Fecho de ouro da obra
poética de Machado de Assis
Pedro
J. Bondaczuk
O último dos quatro
livros de poesias de Machado de Assis leva o título de “Ocidentais”. Foi
publicado em 1880, quando o escritor, já consagrado, estava com 41 anos de
idade, plenamente maduro como poeta e como homem. Abriu sua fase mais criativa
e prolífica, na qual produziu sete dos seus nove romances, mais de uma centena
de contos, além de crônicas, artigos políticos, crítica literária e peças
teatrais. “Ocidentais” foi o fecho de ouro de um poeta que dispensa adjetivos.
Sua obra poética fala por si só. É digna de ser lida, estudada, meditada e
difundida geração após geração. Mantém o que todo escritor sonha e raros
conseguem: a atualidade. Não se torna defasada, ultrapassada, démodé, passe o
tempo que passar.
Uma das peculiaridades
desse livro é o fato de Machado de Assis haver incluído nele três obras-primas
de terceiros, de reconhecidos gênios da Literatura mundial, que ele traduziu de
maneira competente e primorosa: “O corvo”, de Edgar Alan Poe; “Ser ou não ser”,
de William Shakespeare e “Os animais iscados da peste”, de Jean de La Fontaine.
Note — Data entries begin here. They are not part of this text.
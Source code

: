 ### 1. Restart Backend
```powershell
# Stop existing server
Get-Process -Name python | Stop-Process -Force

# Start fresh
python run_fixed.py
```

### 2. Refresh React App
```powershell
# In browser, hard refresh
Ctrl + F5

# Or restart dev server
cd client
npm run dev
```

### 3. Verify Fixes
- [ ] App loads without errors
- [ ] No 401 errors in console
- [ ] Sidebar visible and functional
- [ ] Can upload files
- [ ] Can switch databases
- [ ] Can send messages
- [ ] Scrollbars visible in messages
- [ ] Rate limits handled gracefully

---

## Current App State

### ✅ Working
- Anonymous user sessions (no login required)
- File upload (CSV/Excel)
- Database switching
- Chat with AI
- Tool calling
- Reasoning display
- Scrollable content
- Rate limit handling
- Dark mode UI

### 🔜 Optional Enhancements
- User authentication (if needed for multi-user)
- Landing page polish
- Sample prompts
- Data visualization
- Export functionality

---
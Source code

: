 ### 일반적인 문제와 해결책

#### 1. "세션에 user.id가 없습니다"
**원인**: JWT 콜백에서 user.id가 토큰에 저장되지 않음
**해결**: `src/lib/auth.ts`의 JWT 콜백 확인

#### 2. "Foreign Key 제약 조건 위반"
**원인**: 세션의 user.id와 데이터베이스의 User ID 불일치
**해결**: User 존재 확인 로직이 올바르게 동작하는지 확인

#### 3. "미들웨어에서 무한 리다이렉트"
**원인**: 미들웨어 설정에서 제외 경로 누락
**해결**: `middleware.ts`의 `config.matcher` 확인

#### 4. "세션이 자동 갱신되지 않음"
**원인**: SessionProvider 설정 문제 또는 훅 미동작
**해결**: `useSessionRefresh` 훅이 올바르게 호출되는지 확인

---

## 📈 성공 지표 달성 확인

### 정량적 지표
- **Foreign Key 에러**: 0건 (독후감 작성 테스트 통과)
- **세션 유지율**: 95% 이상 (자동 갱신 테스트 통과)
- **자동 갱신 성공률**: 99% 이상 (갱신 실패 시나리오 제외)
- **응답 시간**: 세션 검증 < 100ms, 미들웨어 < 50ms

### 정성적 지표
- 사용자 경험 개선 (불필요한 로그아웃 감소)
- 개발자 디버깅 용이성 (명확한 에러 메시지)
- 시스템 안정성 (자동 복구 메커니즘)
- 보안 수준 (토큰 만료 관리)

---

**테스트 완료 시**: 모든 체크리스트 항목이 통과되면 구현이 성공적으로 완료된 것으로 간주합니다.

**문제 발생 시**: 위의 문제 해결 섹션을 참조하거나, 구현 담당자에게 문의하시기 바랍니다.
Recorde-se que ele aprendeu o inglês e o francês praticamente sozinho, sem
frequent6ar nenhuma escola de línguas, o que dá conta de sua capacidade de
apreensão e inteligência. É em “Ocidentais” que Machado publicou seus melhores
sonetos, dando verdadeira aula de como compor esse complexo tipo de poesia,
belíssimo quando composto com maestria.
As poesias que compõem
o livro são: “O desfecho”, “Círculo vicioso”, “Uma criatura”, “A Artur de
Oliveira, enfermo”, “Mundo interior”, “O corvo” (tradução de “The raven”, de
Edgar Alan Poe), “Perguntas sem respostas”, “Ser ou não ser” (tradução “Be or
not to be” de William Shakespare), “Lindóia”, “Suave mari magno”, “A mosca
azul”, “Antonio Jose”, “Espinosa”, “Gonçalves Crespo”, “Alencar”, “Camões,
“José de Anchieta”, “Soneto de Natal”, “Os Animais iscados da peste” (tradução
de Jean de La Fontaine), “Dante”, “A
Felício dos Santos”, “Maria”, “A uma senhora que me pediu versos”, “Clódia” e
“No alto”. Notem quantas pessoas – quer clássicos, quer poetas apenas
conhecidos, quer “obscuros” até – Machado de Assis homenageia.
Após haver analisado,
nos últimos meses, a obra poética do autor de “Dom Casmurro”, concluí (e tenho
argumentos sólidos para fundamentar essa tese) que, ao contrário da opinião de
muitos críticos literários, “Crisálidas”, “Falenas”, “Americanas” e
“Ocidentais” se completam. Qualquer dessas obras que faltasse, deixaria uma
enorme lacuna na poesia de Machado de Assis. Isso não quer dizer que ele
deixaria de ser grande poeta. Não deixaria. Contudo, faltaria alguma coisa.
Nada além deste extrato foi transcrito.